Kelly Groucutt (born Michael William Groucutt; 8 September 1945 – 19 February 2009) was an English musician, best known as the bassist and occasional vocalist for the rock band Electric Light Orchestra (ELO) between 1974 and 1982.

Early career
Groucutt was born in Coseley, West Midlands. He began his musical career at 15 as Rikki Storm of Rikki Storm and the Falcons. He sang with multiple outfits during the 1960s, picking up the guitar as he went along. Groucutt was also a member of a band called "Sight and Sound", and later with a band called "Barefoot".

Electric Light Orchestra 

While playing with Barefoot in Birmingham, he was spotted by ELO's Jeff Lynne; and after Lynne, Bev Bevan and Richard Tandy had watched him play, he was invited to join ELO, to replace Mike de Albuquerque, who had recently left the band.
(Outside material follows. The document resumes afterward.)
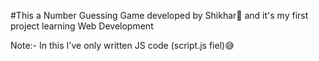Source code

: #This a Number Guessing Game developed by Shikhar🥳
and it's my first project learning Web Development

Note:- In this I've only written JS code (script.js fiel)😅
Upon joining, he was asked to adopt a stage name because ELO had already had several members named Michael, Mike or Mik; he chose Kelly (a school nickname). ELO then set off on their Eldorado tour. The first Electric Light Orchestra album to feature Groucutt on bass guitar and as a backing vocalist was Face the Music (1975). He assumed lead vocal duties on one or two album tracks typically, and his vocals can be heard on later ELO songs, most prominently on songs such as "Nightrider" (1975), "Poker" (1975), "Above the Clouds" (1976), "Across the Border" (1977), "Night in the City" (1977), "Sweet is the Night" (1977) and "The Diary of Horace Wimp" (1979). Groucutt often displayed his operatic vocal talents during live performances of "Rockaria!" (1976), though these were not performed in the studio.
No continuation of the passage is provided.